Does it Leak? Where’s the GC?

There’s a test included which attempts to force a garbage leak by creating a new dictionary, filling it with random data, and checking if the VM heap was still inflated after the test. It passes, and yet nowhere in the code do we see any signs of garbage collection, or explicit free. This is because of the power of Erlang, and links. Because each test is run in its own process, and the dictionary is automatically linked to the process, when it finishes, or dies, the dictionary also dies.

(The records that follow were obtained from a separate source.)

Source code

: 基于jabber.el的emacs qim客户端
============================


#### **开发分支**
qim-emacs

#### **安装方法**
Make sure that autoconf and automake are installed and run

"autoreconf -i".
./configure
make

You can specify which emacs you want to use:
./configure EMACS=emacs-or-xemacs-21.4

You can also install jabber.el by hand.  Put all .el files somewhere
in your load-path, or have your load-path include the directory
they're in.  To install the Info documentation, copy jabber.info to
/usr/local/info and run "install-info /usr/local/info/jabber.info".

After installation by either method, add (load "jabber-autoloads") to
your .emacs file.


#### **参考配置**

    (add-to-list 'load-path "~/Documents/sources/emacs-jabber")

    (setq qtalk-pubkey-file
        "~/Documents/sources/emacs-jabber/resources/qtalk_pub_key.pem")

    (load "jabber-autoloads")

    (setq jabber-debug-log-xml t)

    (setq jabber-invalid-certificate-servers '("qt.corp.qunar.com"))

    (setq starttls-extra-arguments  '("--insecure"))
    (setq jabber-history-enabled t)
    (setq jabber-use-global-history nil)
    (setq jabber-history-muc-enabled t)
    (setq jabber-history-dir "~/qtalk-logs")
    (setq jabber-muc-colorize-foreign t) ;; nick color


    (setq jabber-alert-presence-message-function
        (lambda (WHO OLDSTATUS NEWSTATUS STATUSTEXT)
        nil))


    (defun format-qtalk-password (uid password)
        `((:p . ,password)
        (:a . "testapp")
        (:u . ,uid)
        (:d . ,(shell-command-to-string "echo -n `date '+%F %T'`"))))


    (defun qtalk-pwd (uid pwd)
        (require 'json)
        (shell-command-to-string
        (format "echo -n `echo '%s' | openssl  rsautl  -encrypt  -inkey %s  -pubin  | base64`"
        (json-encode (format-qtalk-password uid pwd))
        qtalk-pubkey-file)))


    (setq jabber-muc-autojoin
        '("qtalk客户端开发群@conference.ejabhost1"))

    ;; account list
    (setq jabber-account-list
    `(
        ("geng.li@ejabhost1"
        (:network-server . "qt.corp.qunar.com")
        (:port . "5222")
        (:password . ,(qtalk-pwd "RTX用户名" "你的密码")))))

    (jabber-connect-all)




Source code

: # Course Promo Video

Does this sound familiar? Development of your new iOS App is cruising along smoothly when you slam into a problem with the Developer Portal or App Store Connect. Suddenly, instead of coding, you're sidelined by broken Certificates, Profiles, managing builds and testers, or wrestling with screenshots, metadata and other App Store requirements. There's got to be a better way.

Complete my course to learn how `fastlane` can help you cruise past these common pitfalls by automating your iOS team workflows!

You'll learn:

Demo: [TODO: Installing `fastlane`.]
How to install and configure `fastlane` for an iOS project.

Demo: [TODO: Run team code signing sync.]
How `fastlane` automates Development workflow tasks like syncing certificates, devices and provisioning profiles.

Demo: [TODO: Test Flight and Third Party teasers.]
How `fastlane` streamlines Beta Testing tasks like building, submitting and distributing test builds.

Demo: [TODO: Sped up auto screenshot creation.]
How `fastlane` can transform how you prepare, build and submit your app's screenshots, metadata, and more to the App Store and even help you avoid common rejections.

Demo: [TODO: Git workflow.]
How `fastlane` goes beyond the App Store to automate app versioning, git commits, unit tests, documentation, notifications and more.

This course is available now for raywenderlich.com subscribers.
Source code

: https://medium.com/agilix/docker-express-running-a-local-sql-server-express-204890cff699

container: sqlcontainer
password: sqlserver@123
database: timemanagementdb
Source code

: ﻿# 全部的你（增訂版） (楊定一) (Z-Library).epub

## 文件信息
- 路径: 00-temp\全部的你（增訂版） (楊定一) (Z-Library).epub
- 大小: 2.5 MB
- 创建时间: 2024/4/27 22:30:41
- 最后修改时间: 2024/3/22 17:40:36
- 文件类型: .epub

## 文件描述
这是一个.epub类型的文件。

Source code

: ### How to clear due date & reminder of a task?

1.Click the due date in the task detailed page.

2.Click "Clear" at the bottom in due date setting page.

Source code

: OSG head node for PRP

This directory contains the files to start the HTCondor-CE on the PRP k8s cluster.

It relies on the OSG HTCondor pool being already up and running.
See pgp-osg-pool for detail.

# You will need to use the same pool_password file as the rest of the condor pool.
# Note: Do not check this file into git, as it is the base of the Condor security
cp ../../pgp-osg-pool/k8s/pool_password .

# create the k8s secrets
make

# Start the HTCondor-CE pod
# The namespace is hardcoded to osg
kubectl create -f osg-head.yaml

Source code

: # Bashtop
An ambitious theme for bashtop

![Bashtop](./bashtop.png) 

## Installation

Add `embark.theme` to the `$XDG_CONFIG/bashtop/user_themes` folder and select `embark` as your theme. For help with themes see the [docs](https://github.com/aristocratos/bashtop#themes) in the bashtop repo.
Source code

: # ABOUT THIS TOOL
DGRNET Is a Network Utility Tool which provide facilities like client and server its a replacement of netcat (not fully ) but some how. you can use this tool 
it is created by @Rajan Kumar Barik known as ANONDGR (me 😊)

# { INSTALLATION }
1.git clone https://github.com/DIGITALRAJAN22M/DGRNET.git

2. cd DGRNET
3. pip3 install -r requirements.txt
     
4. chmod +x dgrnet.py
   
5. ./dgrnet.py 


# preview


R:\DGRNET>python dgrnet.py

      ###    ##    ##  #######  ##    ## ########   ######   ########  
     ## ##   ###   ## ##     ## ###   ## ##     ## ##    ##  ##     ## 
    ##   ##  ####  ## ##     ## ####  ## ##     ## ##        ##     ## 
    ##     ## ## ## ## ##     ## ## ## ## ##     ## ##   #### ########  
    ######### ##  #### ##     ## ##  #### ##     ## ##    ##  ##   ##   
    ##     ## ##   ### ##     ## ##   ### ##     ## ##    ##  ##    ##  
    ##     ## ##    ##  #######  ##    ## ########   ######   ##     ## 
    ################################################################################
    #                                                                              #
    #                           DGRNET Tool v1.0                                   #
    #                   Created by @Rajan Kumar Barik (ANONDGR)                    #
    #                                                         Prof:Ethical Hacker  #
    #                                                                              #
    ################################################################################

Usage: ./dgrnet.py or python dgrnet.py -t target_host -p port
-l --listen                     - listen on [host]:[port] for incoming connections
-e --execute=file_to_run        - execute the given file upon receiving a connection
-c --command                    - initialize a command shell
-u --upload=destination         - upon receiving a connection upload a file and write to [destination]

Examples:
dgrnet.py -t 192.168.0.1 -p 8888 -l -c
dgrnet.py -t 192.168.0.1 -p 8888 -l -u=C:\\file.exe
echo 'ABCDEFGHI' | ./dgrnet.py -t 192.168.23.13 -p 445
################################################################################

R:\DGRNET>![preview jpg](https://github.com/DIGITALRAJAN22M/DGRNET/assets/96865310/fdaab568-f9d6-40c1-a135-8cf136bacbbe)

In Erlang, processes typically live under supervision trees. You can think of supervision trees kind of like init systems like upstart, or systemd. The dictionary can be owned be a top-level supervisor. One interesting capability of supervisors is that they can have child supervisors. These child supervisors can then own their own processes.

Supervisors have restart policies. For example, the bottom supervisor has the policy one_for_one, which means that when one of the processes dies, it’s considered to be independent of all other processes. On the other hand, the top supervisor is one_for_all. That means if the dictionary terminates, or the child supervisor fails, it’ll kill all children.

Where does this take us?

Go is a super neat language that seems to have found an ever-growing number of programmers adopting it. Its approachable type system, and concurrency semantics make it perfect to be immediately productive. Unfortunately, as the language, and its usage has evolved, these semantics have fallen short for real world scenarios.

In my perfect world, we would adopt Erlang/OTP. Unfortunately, pragmatism suggests that this future is unlikely. Instead, as we develop Go 2.0, we should try to take lessons from languages that came before it. I intend to write two additional articles on what we can learn from Erlang’s error handling semantics, operability, and type system. If there is enough interest, I’ll turn them into experience reports.

Sharing by communicating is an awesome idea. I would dare to say that it’s the right approach, but it’s hard to do without help.The things that would have helped me here, would be a type system that prevents mutable types from being passed as a value over the channel, and ensuring that my code is concurrency, and type safe. Another nicety would be goroutine IDs, and termination (preemption) semantics. This way, a parent process could preempt a set of goroutines, rather than having to come up with hacky synchronization points.